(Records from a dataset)
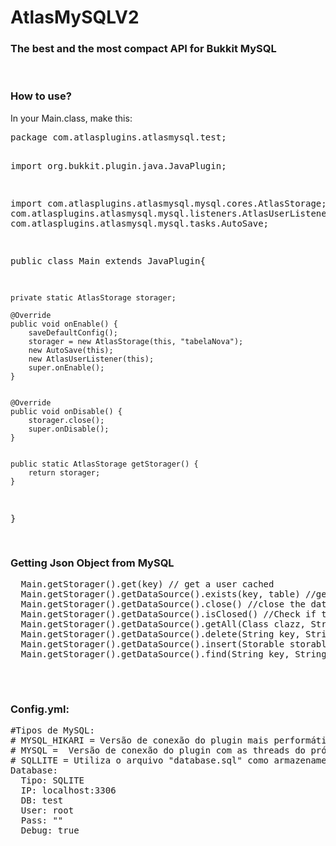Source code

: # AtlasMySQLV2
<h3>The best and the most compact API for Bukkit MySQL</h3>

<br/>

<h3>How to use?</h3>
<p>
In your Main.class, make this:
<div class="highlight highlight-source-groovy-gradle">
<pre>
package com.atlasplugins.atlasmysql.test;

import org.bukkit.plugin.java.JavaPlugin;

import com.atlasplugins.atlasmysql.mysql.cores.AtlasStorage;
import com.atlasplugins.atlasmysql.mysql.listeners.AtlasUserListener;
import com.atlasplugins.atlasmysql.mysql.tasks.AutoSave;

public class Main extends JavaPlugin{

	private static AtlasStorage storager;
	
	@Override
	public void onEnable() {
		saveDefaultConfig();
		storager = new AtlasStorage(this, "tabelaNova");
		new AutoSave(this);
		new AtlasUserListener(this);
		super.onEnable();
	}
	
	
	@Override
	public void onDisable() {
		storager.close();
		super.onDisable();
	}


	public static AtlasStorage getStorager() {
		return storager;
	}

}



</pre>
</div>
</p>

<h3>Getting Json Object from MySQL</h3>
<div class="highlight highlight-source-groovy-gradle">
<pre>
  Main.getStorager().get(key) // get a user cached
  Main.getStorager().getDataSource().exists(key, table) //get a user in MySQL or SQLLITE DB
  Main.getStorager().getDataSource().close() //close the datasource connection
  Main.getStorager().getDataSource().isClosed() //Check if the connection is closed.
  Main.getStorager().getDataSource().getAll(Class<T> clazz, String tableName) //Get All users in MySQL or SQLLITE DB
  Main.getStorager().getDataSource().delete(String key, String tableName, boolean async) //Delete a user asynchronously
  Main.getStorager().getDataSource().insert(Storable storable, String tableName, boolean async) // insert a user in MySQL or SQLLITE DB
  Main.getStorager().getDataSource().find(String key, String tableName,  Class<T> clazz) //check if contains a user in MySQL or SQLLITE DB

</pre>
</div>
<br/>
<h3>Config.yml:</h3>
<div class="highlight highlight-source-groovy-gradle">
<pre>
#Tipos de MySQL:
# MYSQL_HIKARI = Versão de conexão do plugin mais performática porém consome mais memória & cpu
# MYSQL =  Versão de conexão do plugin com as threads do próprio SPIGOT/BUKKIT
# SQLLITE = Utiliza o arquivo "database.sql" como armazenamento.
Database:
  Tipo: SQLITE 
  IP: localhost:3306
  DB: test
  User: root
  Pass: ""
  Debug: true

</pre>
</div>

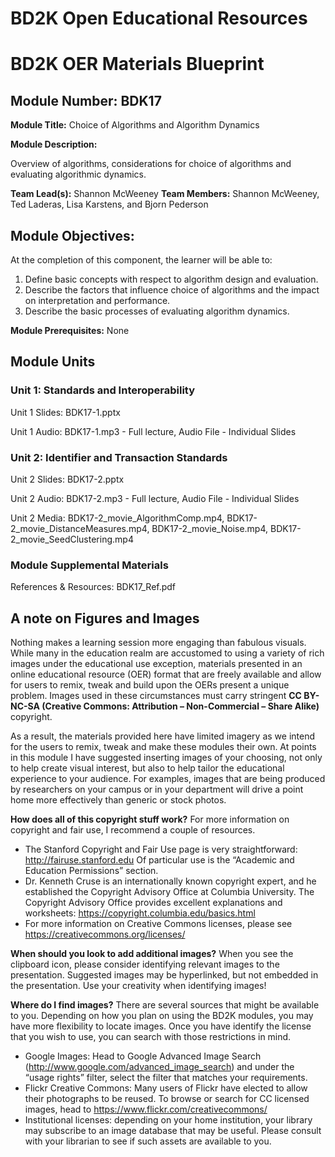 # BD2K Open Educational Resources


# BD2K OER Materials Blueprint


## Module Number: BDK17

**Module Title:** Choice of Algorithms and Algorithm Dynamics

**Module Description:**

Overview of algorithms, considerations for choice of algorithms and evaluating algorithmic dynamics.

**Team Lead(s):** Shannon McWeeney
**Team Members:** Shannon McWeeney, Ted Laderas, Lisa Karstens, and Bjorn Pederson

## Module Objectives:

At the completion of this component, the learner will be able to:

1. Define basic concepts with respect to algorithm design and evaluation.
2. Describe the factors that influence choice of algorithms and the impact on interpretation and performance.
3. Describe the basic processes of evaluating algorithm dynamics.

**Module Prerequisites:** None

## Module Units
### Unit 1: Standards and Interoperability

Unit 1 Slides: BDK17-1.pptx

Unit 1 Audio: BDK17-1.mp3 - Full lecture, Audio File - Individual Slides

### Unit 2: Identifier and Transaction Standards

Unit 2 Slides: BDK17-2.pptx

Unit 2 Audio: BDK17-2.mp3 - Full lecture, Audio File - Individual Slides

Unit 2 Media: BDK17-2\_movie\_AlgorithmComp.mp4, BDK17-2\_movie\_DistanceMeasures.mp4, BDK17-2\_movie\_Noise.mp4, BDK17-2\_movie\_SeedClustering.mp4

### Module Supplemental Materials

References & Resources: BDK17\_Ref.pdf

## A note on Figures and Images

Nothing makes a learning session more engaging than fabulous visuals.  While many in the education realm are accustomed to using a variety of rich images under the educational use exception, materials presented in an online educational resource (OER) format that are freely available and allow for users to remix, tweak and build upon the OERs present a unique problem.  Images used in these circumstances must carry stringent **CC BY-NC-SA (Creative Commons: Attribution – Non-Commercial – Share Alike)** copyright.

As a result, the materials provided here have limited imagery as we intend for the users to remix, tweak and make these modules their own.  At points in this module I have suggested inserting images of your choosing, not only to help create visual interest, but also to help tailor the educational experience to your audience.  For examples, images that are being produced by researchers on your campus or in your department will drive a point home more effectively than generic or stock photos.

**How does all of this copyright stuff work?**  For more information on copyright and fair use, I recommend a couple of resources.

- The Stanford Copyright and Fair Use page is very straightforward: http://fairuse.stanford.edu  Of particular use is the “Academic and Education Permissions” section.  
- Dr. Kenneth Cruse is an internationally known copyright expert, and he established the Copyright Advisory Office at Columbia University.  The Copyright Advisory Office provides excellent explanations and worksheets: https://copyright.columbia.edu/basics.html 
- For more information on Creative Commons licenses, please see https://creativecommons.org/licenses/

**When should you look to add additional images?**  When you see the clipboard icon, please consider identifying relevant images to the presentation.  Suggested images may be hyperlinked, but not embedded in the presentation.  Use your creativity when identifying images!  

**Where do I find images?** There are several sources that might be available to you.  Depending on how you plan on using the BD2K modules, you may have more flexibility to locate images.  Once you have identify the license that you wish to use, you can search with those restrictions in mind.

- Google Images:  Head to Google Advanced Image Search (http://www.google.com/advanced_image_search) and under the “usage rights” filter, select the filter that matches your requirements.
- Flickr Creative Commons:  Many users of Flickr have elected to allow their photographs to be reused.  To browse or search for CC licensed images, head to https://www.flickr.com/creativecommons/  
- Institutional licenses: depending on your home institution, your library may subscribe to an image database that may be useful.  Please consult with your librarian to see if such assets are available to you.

...

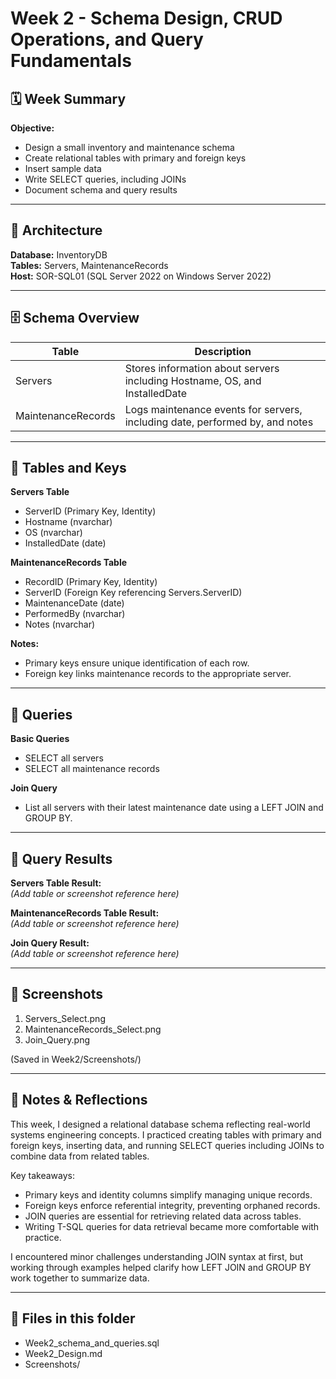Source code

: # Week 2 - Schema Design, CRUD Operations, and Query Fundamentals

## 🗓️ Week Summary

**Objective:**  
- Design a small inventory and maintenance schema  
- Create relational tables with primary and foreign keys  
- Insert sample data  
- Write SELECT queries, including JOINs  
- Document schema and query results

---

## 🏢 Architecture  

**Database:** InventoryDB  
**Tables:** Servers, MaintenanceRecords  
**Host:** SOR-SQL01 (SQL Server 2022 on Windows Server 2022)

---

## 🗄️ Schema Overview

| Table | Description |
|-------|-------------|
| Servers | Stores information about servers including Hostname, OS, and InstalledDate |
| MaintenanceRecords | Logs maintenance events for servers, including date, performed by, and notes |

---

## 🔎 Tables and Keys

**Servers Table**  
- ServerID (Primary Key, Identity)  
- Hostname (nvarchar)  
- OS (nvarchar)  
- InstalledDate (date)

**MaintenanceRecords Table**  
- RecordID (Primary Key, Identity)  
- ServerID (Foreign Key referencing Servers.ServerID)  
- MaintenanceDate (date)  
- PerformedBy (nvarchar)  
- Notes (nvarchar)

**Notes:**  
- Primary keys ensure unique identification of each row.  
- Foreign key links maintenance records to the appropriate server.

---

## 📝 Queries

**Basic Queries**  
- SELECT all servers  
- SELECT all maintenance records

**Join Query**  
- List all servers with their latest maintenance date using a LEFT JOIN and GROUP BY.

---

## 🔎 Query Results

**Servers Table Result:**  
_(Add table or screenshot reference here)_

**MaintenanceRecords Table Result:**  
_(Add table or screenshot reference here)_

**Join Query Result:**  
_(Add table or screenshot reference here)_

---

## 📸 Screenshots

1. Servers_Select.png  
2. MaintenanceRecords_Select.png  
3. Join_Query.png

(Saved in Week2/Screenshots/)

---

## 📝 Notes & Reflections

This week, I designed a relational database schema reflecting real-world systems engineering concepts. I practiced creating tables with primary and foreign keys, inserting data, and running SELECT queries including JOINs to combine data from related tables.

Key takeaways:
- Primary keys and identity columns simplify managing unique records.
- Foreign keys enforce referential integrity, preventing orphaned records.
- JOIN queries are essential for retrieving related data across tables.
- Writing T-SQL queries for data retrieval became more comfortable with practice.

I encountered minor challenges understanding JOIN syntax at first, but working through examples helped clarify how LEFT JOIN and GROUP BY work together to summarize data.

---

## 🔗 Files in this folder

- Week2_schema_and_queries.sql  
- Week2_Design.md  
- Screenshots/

* [Aim of the task]
From the entries above, write out only the lines starting at the line that holds "Unit 2 Slides: BDK17-2.pptx" and ending at the line that holds "## A note on Figures and Images", keeping both and matching them exactly.

* [Exercise response]
Unit 2 Slides: BDK17-2.pptx

Unit 2 Audio: BDK17-2.mp3 - Full lecture, Audio File - Individual Slides

Unit 2 Media: BDK17-2\_movie\_AlgorithmComp.mp4, BDK17-2\_movie\_DistanceMeasures.mp4, BDK17-2\_movie\_Noise.mp4, BDK17-2\_movie\_SeedClustering.mp4

### Module Supplemental Materials

References & Resources: BDK17\_Ref.pdf

## A note on Figures and Images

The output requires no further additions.